Indeed, Ernest Lawrence Thayer. Little did you know in 1888 how well that closing line of “Casey at the Bat” would fit the recent debate involving Billy Beane’s Moneyball philosophy and how we might best evaluate our teaching corps.

I like baseball a lot. I’ve followed the game - and especially its stats - for as long as I can remember, and growing up in Cooperstown didn’t make that very difficult. For those of you who consider that too anecdotal, I studied baseball history with a pretty sharp scholar for a semester and, some 5 or so years ago, submitted a proposal to the Tufts Experimental College to teach a class on baseball history [proposal denied].

I also like education a lot.

Kevin Carey’s [The Quick and the Ed, Education Sector] recent piece about using “value-added” methodologies to evaluate teachers ["Value-Added Comes of Age"] raises interesting points about how we might assess our educators. The shorter, quicker version appeared in the New York Daily News, in which Carey says:

“In the late 1990s, Oakland A’s general manager Billy Beane revolutionized professional baseball by ignoring what his players looked like and focusing, objectively, on how they performed. Now New York City Schools Chancellor Joel Klein is trying to do the same thing for public education - if the teachers union doesn’t stop him first.

… And so, Klein plans to start using something called “value-added” data to figure out differences among teachers. The data compare annual test score gains in a teacher’s classroom to statistically predicted gains, given students’ backgrounds, previous academic history and a range of other factors.

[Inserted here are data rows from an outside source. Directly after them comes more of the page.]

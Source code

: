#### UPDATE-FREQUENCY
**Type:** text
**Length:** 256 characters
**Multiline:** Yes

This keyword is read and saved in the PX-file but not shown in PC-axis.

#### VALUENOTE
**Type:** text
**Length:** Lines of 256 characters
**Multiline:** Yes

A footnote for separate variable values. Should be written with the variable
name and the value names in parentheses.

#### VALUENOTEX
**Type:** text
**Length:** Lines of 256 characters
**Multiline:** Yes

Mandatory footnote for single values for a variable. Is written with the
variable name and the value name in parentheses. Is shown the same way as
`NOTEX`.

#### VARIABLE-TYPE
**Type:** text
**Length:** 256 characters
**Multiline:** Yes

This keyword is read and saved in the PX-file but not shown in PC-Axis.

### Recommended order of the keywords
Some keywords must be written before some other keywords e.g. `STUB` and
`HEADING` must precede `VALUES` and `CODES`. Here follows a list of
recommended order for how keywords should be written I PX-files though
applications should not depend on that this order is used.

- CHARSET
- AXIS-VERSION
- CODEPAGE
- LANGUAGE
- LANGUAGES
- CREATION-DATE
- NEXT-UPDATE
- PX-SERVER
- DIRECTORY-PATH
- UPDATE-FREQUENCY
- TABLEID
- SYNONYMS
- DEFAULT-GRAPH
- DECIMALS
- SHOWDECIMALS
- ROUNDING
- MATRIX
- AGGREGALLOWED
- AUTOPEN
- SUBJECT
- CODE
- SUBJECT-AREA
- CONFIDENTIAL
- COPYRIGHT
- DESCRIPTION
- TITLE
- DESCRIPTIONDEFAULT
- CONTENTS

At first, school officials are going to measure the performance of some 2,500 teachers - a small fraction of the 80,000-plus in the system. There are no plans to attach huge rewards or penalties to the results, at least not yet.”

Then, as Drew Curtis of fark.com would say, hilarity ensued:

“Unfortunately, when the initiative was reported last month, United Federation of Teachers President Randi Weingarten rejected the notion outright, saying, “Any real educator can know within five minutes of walking into a classroom if a teacher is effective.”"

She might be right. I’d claim with certainty that I could walk into a room and know whether a speaker is shilling for a shameless partisan willfully blind to accountability measures and, like Weingarten’s teacher-judger, do it mostly on gut feeling. I’d probably be right, too.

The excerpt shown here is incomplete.